Where the string "Converts" appears in a line of the data, show that line.

########################################

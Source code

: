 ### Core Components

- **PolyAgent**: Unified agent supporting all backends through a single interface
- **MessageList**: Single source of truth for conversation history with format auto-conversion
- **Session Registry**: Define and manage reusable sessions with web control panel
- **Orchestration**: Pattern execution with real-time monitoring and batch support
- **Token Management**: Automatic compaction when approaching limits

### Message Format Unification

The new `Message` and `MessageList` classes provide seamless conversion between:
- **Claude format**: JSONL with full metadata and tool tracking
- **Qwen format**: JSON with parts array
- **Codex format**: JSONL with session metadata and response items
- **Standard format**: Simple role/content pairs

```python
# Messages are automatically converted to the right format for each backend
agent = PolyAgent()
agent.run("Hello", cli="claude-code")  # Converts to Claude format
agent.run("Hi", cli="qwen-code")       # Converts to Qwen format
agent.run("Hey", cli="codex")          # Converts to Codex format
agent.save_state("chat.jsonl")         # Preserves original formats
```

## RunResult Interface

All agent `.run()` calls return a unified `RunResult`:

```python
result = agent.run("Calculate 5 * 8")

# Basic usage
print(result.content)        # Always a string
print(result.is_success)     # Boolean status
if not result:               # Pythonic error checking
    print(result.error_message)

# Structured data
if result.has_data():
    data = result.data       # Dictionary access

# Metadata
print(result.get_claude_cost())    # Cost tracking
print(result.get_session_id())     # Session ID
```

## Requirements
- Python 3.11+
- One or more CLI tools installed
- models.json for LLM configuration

########################################

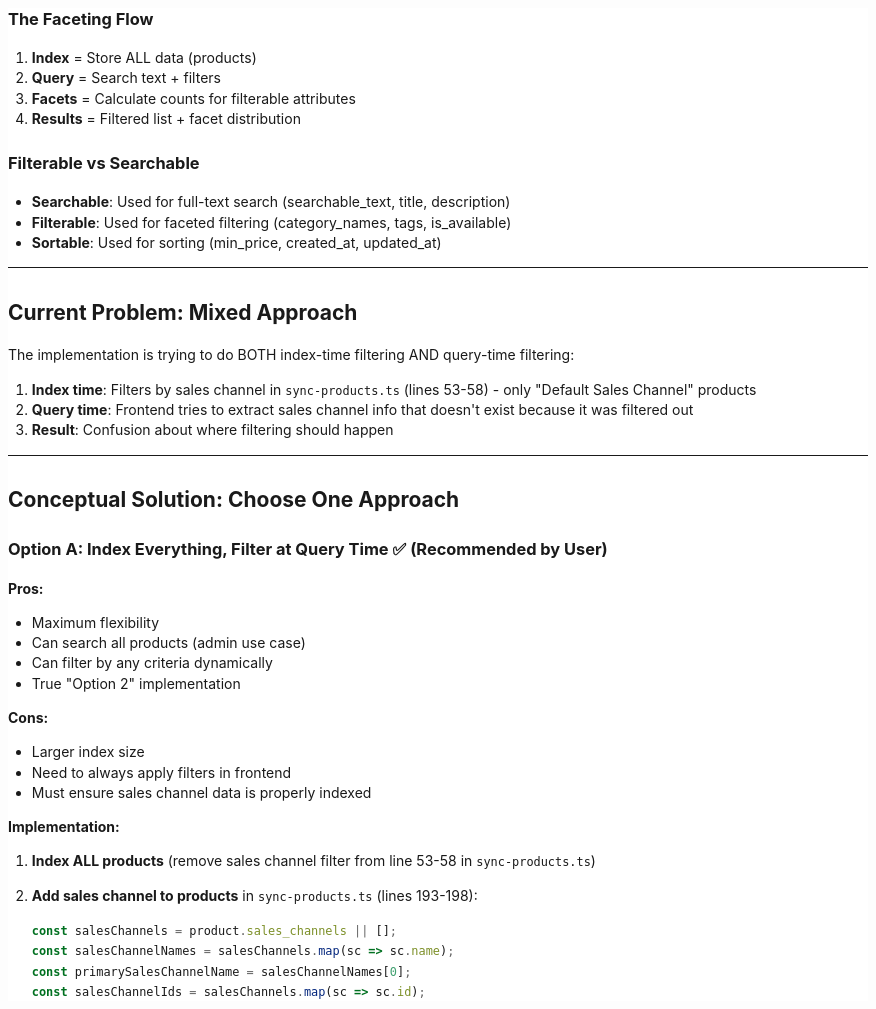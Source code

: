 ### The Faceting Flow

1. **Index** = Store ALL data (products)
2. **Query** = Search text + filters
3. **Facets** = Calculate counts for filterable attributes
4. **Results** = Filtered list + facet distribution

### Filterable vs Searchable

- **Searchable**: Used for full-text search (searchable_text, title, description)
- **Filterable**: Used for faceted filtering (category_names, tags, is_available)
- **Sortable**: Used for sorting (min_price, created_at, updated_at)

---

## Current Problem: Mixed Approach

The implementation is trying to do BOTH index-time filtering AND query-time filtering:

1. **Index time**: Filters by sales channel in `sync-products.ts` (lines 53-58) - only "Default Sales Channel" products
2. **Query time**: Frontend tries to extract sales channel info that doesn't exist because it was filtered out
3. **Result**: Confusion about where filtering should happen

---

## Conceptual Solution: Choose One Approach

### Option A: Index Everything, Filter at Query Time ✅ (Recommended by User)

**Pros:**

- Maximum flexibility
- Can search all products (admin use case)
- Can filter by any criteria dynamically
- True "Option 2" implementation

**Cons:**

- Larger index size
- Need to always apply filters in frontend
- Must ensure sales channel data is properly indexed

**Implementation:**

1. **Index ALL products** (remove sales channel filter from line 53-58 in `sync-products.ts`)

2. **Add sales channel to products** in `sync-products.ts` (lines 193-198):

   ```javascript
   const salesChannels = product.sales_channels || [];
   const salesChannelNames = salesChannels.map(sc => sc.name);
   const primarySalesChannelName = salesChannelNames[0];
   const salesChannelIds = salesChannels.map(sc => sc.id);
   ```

########################################

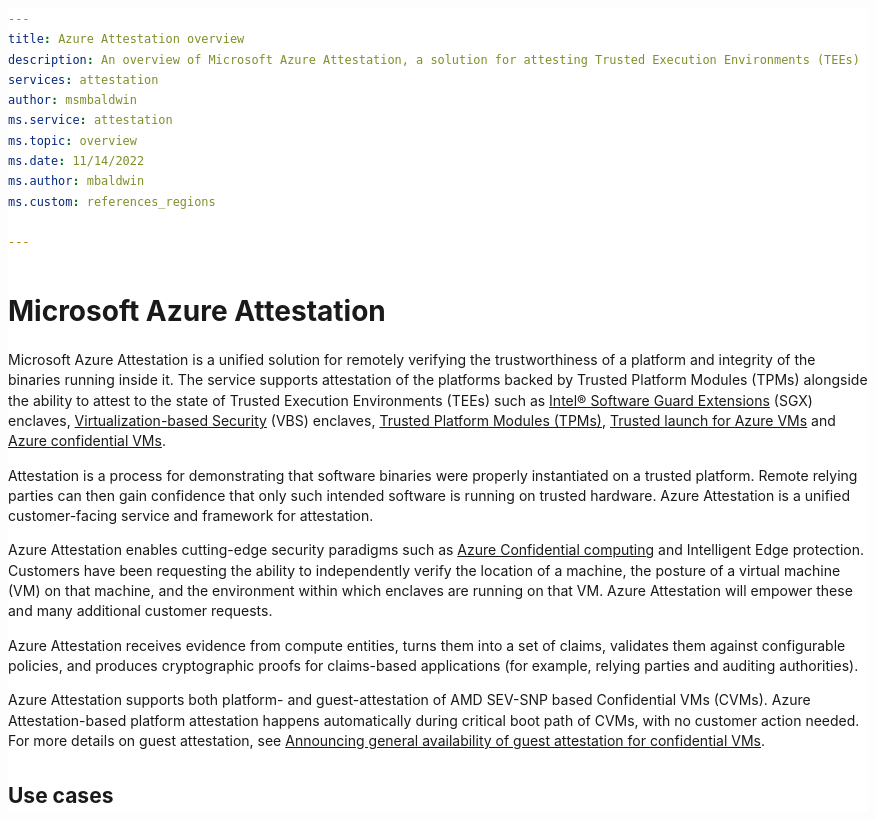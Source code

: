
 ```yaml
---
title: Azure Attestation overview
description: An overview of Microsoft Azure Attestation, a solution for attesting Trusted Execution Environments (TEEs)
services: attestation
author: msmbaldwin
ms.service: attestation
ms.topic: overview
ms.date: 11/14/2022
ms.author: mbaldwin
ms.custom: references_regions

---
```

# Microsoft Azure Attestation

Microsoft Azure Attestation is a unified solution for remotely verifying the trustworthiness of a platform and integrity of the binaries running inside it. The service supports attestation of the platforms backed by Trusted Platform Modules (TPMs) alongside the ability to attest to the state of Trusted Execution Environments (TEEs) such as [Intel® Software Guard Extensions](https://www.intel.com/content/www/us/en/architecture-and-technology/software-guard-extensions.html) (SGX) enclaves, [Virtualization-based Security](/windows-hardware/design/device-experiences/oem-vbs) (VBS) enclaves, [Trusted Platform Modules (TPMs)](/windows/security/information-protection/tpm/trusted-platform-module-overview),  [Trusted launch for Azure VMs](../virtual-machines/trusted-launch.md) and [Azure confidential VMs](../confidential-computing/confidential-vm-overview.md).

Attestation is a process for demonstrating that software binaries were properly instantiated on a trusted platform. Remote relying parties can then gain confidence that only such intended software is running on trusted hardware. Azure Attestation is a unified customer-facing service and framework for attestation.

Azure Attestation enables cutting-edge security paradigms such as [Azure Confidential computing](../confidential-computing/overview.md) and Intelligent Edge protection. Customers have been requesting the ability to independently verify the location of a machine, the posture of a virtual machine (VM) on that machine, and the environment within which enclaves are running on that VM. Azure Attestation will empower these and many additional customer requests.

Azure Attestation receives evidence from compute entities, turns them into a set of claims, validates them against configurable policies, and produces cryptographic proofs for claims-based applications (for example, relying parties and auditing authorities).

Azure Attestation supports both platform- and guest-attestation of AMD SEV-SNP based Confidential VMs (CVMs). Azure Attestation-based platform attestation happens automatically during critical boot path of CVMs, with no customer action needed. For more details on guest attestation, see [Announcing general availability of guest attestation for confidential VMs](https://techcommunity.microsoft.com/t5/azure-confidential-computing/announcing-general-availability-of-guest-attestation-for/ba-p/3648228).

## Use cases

########################################

ANSWER TO THIS TASK:
agent.run("Hello", cli="claude-code")  # Converts to Claude format
agent.run("Hi", cli="qwen-code")       # Converts to Qwen format
agent.run("Hey", cli="codex")          # Converts to Codex format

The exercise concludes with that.